18 abril 2017

 

O terrorismo hoje

Uma vez, em 1995, escrevi um texto para o Jornal de Notícias, onde tinha uma crónica semanal, sobre o terrorismo. Intitulava-se “O deserto do terrorismo” e seleccionei-o para um livro de crónicas, que dei à estampa em Dezembro de 2014 com o nome de A Sombra Que Perpassa.
Nesse texto, eu profetizava o fim do terrorismo nestes termos: «O terrorismo já teve a sua aura. Já foi moda em certos países do Terceiro Mundo e teve os seus seguidores no Ocidente. Presentemente está pelas ruas da amargura e os sinais que emite não passam de estertores prenunciando o fim.»
Na altura, hesitei um pouco sobre se deveria incluir ou não esse texto na colectânea, juntamente com outros dois sobre o mesmo tema, sendo certo que eu dispunha de outros textos que poderiam substituí-los e que só não entraram no volume, por força da extensão imposta pela editora.
Pois bem, nestes dias em que temos assistido a mais uma brutal série de actos terroristas, voltei a lembrar-me desse meu antigo texto e a relectir sobre a natureza do terrorismo. Então fez-se-me claro aquilo que, na altura, era subliminar no meu espírito.
O terrorismo a que eu me referia nessa época era um terrorismo de natureza ideológica e política. Por mais degradadas e isolacionistas que as formas desse terrorismo viessem a assumir na sua radicalidade desesperada, o que indiciava o seu fim próximo, era possível ler ainda nos seus sinais uma intenção de cariz político e ideológico, quer pelos sujeitos que o encarnavam, quer pelos adversários a que se opunham (ambos bem demarcados), quer pela selecção das vítimas e dos locais, quer sobretudo pelo fim visado, que era sempre, em última instância, o da tomada do poder.
No que respeita ao terrorismo actual, principalmente a partir do ataque às torres gémeas em Nova Iorque,ele coloca-se praticamente nos antípodas daquele.
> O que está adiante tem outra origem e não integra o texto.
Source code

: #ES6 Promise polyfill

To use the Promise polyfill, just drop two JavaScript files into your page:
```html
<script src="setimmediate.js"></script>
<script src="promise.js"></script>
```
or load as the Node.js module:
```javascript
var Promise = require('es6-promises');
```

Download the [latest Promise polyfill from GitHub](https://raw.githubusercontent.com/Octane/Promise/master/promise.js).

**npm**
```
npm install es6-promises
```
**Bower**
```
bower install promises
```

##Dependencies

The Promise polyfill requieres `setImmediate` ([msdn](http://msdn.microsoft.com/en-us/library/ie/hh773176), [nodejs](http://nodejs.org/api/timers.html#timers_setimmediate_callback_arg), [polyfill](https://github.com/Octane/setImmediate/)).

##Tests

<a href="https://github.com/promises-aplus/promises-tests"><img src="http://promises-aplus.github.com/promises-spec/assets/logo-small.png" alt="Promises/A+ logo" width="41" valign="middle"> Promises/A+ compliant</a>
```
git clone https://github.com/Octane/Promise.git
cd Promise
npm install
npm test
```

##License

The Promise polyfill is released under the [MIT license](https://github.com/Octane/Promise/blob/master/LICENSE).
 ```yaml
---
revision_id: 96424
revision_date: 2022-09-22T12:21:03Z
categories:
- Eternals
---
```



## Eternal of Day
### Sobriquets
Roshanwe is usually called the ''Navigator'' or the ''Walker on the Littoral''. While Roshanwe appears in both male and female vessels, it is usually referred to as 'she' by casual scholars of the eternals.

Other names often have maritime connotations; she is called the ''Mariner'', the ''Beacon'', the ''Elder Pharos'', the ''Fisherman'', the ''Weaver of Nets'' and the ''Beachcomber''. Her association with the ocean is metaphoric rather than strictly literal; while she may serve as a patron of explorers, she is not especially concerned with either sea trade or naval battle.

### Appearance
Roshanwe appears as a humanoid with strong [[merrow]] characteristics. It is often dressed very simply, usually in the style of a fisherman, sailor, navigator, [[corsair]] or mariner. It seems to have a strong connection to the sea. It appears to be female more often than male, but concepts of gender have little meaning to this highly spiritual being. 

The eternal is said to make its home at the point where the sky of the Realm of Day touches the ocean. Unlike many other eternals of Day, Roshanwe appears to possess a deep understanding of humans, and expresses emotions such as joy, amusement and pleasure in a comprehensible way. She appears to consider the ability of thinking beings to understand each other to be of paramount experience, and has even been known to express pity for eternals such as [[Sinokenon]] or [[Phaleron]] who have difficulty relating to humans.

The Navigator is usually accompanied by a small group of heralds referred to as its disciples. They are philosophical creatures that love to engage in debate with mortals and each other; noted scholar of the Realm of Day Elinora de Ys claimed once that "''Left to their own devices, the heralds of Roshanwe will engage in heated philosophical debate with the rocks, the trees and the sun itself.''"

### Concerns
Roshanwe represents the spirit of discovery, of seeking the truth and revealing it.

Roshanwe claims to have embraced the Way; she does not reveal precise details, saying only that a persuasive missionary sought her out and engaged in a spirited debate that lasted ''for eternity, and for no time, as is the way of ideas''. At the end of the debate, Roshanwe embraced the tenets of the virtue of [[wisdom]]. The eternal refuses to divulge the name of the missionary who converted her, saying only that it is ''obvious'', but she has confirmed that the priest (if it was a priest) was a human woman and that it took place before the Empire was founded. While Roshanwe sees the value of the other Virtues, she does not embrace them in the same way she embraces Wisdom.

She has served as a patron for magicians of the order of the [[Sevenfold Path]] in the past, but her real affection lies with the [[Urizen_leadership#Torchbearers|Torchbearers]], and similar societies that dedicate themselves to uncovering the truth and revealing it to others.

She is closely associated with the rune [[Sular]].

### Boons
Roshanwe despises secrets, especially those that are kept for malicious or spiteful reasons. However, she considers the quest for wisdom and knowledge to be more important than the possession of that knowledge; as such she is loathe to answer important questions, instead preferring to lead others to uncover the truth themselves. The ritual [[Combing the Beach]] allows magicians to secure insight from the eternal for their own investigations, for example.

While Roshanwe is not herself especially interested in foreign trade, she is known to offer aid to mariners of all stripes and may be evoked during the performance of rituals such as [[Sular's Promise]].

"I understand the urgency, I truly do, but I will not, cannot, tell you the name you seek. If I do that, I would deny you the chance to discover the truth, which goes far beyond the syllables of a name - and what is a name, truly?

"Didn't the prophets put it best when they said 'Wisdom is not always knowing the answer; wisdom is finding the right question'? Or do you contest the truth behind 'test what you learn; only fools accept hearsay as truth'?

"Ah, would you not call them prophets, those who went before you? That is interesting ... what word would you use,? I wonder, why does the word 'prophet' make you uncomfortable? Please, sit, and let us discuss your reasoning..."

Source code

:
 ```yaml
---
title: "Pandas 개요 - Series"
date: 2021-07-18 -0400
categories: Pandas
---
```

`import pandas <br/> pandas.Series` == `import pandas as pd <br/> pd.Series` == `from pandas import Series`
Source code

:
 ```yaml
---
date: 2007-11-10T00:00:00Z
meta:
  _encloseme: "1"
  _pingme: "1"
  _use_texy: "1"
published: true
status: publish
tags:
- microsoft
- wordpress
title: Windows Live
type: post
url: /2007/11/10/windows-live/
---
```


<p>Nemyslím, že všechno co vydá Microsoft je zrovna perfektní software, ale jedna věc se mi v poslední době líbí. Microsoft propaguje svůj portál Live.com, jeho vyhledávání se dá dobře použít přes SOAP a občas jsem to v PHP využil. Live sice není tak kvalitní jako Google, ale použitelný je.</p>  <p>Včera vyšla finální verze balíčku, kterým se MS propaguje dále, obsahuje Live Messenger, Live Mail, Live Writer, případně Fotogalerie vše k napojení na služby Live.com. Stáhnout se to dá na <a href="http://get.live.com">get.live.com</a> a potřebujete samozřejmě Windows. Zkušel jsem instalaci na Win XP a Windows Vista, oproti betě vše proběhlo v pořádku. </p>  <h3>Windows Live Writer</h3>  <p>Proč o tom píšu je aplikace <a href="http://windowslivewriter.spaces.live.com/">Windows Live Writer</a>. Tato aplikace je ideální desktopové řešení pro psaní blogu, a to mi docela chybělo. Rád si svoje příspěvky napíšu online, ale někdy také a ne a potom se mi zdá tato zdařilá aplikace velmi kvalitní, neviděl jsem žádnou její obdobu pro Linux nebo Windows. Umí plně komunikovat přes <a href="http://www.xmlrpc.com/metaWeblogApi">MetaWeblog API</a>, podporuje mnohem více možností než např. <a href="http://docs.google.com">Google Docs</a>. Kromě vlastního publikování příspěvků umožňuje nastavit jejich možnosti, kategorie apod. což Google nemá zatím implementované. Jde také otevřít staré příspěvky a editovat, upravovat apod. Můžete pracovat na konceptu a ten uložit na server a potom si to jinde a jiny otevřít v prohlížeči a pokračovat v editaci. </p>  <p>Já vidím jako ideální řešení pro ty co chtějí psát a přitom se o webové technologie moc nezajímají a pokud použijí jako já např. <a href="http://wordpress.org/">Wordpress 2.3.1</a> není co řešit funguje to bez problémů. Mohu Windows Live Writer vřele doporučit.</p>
É um terrorismo inlocalizado, sem território, protagonizado por bandos ou pelos chamados «lobos solitários», sem um ideário político e ideológico e sem um adversário definido ao qual se contraponham. Agindo em nome de facções minoritárias do islão, radicalizadas pelo fanatismo e por uma vivência primária da religiosidade, abrangem no seu ódio não só outras confissões religiosas, mas também outros ramos do islão que se não enquadram na sua visão fundamentalista. De um modo geral, encaram como inimigos a abater todos os grupos e sociedades que encarnam estilos de vida que eles têm como afastados do estilo de vida imposto pela sua interpretação do islão, considerando-os pecaminosos, depravados, tomados por Satã. Em particular as sociedades ocidentais representam para eles o símbolo por excelência desse satanismo, manifestado nos mais ínfimos aspectos da vida quotidiana e estendendo-se ao modo de organização político-social, que eles só concebem como legítima quando submetida à lei religiosa (a sharia). Por essa via, a sua luta adquire um aspecto de afrontamento civilizacional e de guerra santa (a jihad), ainda que na sua base possa haver, da parte de muitos combtentes, um ressentimento em relação a antigas potências coloniais e imperialistas, a formas de homogeneização cultural que erradicaram as suas formas tradicionais de vida e à marginalização imposta pelas sociedades em que acabaram por se não integrar.
Os seus métodos são de uma violência bárbara, sanguinária, indiscriminada, visando o maior número de vítimas (por regra, civis, não importando que sejam homens, mulheres ou crianças) e procurando a espectacularidade, o choque e o horror. Desprezando quaisquer regras ou convenções, mesmo humanitárias, usam qualquer processo que sirva os seus fins, atacando nos locais mais inesperados onde haja aglomerados de pessoas (mercados, ruas, recintos desportivos, centros comerciais, aeroportos, templos religiosos), transformando em arma de guerra objectos e instrumentos de uso quotidiano e em artilharia pesada meios de transporte públicos, imolando-se eles próprios como Kamikases ou instrumentalizando crianças e adolescentes para servirem de emissários da morte. Assim disseminam o risco, que é sempre aleatório, e criam um ambiente de instabilidade e medo generalizado.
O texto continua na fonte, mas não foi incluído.